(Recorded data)
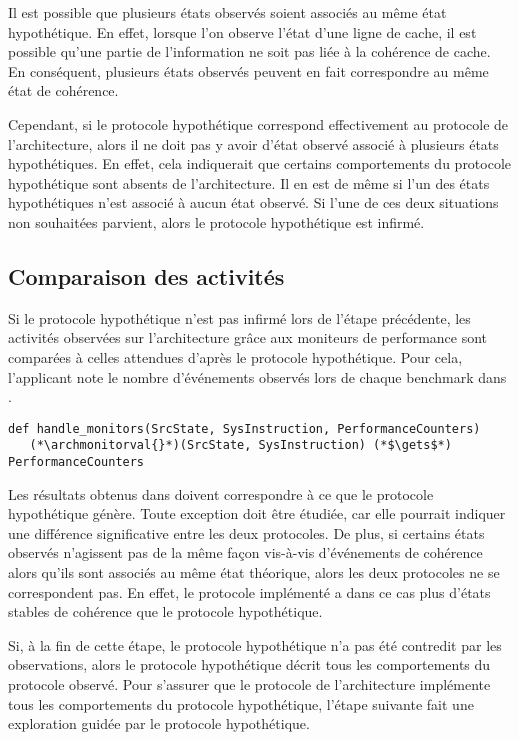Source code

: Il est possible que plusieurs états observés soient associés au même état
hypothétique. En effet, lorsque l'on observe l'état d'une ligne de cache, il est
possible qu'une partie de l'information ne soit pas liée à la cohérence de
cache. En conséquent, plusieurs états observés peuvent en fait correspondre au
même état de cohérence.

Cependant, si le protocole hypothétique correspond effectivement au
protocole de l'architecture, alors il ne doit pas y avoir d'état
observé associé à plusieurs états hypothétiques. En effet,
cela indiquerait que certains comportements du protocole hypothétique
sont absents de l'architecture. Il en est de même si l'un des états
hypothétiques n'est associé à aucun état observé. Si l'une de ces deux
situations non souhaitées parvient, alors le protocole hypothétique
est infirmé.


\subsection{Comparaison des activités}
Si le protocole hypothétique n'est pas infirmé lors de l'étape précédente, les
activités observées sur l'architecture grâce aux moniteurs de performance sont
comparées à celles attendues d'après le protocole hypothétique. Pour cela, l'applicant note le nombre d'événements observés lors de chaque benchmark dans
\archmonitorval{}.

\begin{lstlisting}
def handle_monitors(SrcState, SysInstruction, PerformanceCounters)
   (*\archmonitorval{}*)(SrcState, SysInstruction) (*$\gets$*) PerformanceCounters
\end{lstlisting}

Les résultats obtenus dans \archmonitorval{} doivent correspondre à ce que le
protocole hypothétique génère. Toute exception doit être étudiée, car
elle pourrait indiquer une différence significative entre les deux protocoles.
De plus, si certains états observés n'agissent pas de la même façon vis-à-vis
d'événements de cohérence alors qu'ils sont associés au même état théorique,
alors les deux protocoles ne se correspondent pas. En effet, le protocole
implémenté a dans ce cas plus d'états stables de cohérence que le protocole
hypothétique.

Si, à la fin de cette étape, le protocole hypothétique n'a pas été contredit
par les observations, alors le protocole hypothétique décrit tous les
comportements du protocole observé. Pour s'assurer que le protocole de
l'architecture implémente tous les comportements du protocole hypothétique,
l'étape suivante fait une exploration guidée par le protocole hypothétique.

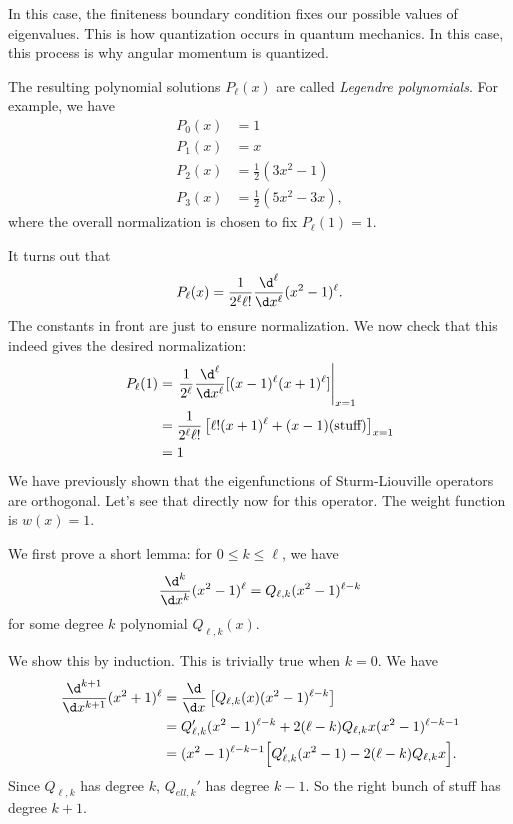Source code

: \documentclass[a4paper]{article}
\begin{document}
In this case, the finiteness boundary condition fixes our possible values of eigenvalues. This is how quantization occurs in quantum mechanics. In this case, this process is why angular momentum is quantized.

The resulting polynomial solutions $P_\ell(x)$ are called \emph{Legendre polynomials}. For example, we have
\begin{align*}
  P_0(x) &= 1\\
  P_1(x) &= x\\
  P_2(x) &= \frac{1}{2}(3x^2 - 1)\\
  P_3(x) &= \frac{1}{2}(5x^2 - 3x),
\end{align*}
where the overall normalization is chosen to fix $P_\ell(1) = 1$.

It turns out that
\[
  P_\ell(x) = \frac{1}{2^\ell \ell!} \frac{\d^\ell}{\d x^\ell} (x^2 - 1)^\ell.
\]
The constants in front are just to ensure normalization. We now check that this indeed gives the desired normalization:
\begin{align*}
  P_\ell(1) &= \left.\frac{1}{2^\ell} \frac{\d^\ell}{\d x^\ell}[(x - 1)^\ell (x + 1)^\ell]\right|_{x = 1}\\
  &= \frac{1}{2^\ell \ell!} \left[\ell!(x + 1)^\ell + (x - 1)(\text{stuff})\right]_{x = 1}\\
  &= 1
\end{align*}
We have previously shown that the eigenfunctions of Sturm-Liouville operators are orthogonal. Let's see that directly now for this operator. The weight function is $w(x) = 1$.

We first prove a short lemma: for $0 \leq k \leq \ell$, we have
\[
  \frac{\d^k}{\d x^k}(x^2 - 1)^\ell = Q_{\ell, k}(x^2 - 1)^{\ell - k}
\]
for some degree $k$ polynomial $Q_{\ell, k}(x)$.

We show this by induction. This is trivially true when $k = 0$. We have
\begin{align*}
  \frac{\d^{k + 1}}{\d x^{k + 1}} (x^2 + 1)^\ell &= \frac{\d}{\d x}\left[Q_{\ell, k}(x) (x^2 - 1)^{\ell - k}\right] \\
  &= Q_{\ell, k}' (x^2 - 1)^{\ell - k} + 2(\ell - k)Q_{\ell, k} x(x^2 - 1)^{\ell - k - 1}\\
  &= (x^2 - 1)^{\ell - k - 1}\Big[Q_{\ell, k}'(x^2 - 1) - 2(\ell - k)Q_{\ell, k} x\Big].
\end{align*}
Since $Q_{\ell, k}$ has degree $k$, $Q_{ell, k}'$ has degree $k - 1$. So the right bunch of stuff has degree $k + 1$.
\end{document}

• _Task description_
What is needed here is an exact copy of all the entries, without the pictures.

• _Solution for this task_
Source code

: Il est possible que plusieurs états observés soient associés au même état
hypothétique. En effet, lorsque l'on observe l'état d'une ligne de cache, il est
possible qu'une partie de l'information ne soit pas liée à la cohérence de
cache. En conséquent, plusieurs états observés peuvent en fait correspondre au
même état de cohérence.

Cependant, si le protocole hypothétique correspond effectivement au
protocole de l'architecture, alors il ne doit pas y avoir d'état
observé associé à plusieurs états hypothétiques. En effet,
cela indiquerait que certains comportements du protocole hypothétique
sont absents de l'architecture. Il en est de même si l'un des états
hypothétiques n'est associé à aucun état observé. Si l'une de ces deux
situations non souhaitées parvient, alors le protocole hypothétique
est infirmé.


\subsection{Comparaison des activités}
Si le protocole hypothétique n'est pas infirmé lors de l'étape précédente, les
activités observées sur l'architecture grâce aux moniteurs de performance sont
comparées à celles attendues d'après le protocole hypothétique. Pour cela, l'applicant note le nombre d'événements observés lors de chaque benchmark dans
\archmonitorval{}.

\begin{lstlisting}
def handle_monitors(SrcState, SysInstruction, PerformanceCounters)
   (*\archmonitorval{}*)(SrcState, SysInstruction) (*$\gets$*) PerformanceCounters
\end{lstlisting}

Les résultats obtenus dans \archmonitorval{} doivent correspondre à ce que le
protocole hypothétique génère. Toute exception doit être étudiée, car
elle pourrait indiquer une différence significative entre les deux protocoles.
De plus, si certains états observés n'agissent pas de la même façon vis-à-vis
d'événements de cohérence alors qu'ils sont associés au même état théorique,
alors les deux protocoles ne se correspondent pas. En effet, le protocole
implémenté a dans ce cas plus d'états stables de cohérence que le protocole
hypothétique.

Si, à la fin de cette étape, le protocole hypothétique n'a pas été contredit
par les observations, alors le protocole hypothétique décrit tous les
comportements du protocole observé. Pour s'assurer que le protocole de
l'architecture implémente tous les comportements du protocole hypothétique,
l'étape suivante fait une exploration guidée par le protocole hypothétique.

Source code

: \documentclass[a4paper]{article}
\begin{document}
In this case, the finiteness boundary condition fixes our possible values of eigenvalues. This is how quantization occurs in quantum mechanics. In this case, this process is why angular momentum is quantized.

The resulting polynomial solutions $P_\ell(x)$ are called \emph{Legendre polynomials}. For example, we have
\begin{align*}
  P_0(x) &= 1\\
  P_1(x) &= x\\
  P_2(x) &= \frac{1}{2}(3x^2 - 1)\\
  P_3(x) &= \frac{1}{2}(5x^2 - 3x),
\end{align*}
where the overall normalization is chosen to fix $P_\ell(1) = 1$.

It turns out that
\[
  P_\ell(x) = \frac{1}{2^\ell \ell!} \frac{\d^\ell}{\d x^\ell} (x^2 - 1)^\ell.
\]
The constants in front are just to ensure normalization. We now check that this indeed gives the desired normalization:
\begin{align*}
  P_\ell(1) &= \left.\frac{1}{2^\ell} \frac{\d^\ell}{\d x^\ell}[(x - 1)^\ell (x + 1)^\ell]\right|_{x = 1}\\
  &= \frac{1}{2^\ell \ell!} \left[\ell!(x + 1)^\ell + (x - 1)(\text{stuff})\right]_{x = 1}\\
  &= 1
\end{align*}
We have previously shown that the eigenfunctions of Sturm-Liouville operators are orthogonal. Let's see that directly now for this operator. The weight function is $w(x) = 1$.

We first prove a short lemma: for $0 \leq k \leq \ell$, we have
\[
  \frac{\d^k}{\d x^k}(x^2 - 1)^\ell = Q_{\ell, k}(x^2 - 1)^{\ell - k}
\]
for some degree $k$ polynomial $Q_{\ell, k}(x)$.

We show this by induction. This is trivially true when $k = 0$. We have
\begin{align*}
  \frac{\d^{k + 1}}{\d x^{k + 1}} (x^2 + 1)^\ell &= \frac{\d}{\d x}\left[Q_{\ell, k}(x) (x^2 - 1)^{\ell - k}\right] \\
  &= Q_{\ell, k}' (x^2 - 1)^{\ell - k} + 2(\ell - k)Q_{\ell, k} x(x^2 - 1)^{\ell - k - 1}\\
  &= (x^2 - 1)^{\ell - k - 1}\Big[Q_{\ell, k}'(x^2 - 1) - 2(\ell - k)Q_{\ell, k} x\Big].
\end{align*}
Since $Q_{\ell, k}$ has degree $k$, $Q_{ell, k}'$ has degree $k - 1$. So the right bunch of stuff has degree $k + 1$.
\end{document}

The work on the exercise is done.